Algorithm improvements and better scale down behaviour #

The release contains important improvements to the core autoscaling logic. This includes improved stability of scaling decisions (leading to less parallelism oscillations) and better handling of slow or idle streams.

There are also some fixes related to output ratio computation and propagation that greatly improves the autoscaler on more complex streaming pipelines.

This version also introduces new metrics for tracking the number of scaling decisions and scaling errors together with some more Kubernetes events to improve the observability of the system.
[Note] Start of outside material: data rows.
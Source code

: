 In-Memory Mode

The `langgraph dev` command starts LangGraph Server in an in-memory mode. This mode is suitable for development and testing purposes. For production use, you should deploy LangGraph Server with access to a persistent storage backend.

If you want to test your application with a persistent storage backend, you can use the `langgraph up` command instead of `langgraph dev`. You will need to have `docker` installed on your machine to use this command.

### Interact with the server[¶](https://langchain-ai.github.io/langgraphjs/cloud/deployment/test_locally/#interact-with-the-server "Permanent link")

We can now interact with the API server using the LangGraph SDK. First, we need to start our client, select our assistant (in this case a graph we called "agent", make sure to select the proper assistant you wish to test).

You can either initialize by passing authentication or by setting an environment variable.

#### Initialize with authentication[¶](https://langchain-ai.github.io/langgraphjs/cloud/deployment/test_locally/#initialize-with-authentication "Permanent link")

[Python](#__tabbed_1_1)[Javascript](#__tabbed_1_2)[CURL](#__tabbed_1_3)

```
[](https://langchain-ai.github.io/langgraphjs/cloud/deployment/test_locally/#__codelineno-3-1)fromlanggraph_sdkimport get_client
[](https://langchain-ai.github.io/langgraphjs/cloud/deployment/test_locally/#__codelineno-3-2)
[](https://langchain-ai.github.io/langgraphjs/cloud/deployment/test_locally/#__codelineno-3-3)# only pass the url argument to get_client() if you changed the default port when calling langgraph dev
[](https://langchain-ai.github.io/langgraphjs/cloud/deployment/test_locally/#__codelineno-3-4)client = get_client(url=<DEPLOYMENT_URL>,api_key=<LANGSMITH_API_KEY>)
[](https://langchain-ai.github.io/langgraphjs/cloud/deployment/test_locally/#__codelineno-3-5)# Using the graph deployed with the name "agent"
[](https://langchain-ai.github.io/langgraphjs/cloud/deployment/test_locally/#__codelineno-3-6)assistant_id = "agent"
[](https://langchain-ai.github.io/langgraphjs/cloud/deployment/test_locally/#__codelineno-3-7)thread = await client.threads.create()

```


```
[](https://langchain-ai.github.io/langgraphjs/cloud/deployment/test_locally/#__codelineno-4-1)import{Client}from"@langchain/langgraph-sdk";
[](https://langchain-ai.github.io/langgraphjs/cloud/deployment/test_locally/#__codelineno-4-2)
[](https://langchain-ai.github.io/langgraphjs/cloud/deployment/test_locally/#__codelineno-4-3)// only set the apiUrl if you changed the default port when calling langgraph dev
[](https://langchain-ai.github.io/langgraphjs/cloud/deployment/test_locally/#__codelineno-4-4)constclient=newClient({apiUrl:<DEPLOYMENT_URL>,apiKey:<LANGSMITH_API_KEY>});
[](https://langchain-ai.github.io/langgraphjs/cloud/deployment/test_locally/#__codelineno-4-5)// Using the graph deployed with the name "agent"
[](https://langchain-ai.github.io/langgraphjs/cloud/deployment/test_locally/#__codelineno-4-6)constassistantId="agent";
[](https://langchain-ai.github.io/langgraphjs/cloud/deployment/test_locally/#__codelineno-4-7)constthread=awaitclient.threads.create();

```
Improved default configuration #

We have simplified and improved some default autoscaler configs for a better out-of-the-box user experience.

Some notable changes:

kubernetes.operator.job.autoscaler.metrics.window: 5m -> 10m
kubernetes.operator.job.autoscaler.target.utilization.boundary: 0.1 -> 0.4
kubernetes.operator.job.autoscaler.scale-up.grace-period: 10m -> 1h

kubernetes.operator.job.autoscaler.history.max.count: 1 -> 3
kubernetes.operator.job.autoscaler.scaling.effectiveness.detection.enabled: true -> false

kubernetes.operator.job.autoscaler.catch-up.duration: 10m -> 5m
kubernetes.operator.job.autoscaler.restart.time: 5m -> 3m

CRD Changes #

Ephemeral storage support #

Stateful streaming jobs often rely on ephemeral storage to store the working state of the pipeline. Previously it was only possible to change the ephemeral storage size through the pod template mechanism. The 1.5.0 release adds a new field to the task and jobmanager specification that allows configuring this similarly to other resources:

spec:
  ...
  taskManager:
    resource:
      memory: "2048m"
      cpu: 8
      ephemeralStorage: "10G"

Make sure you upgrade the CRD together with the operator deployment to be able to access this feature. For more details check the docs

General operations #

Fabric8 and JOSDK version bump #

The operator have been updated to use the latest Java Operator SDK and Fabric8 versions that contain important fixes for production environments.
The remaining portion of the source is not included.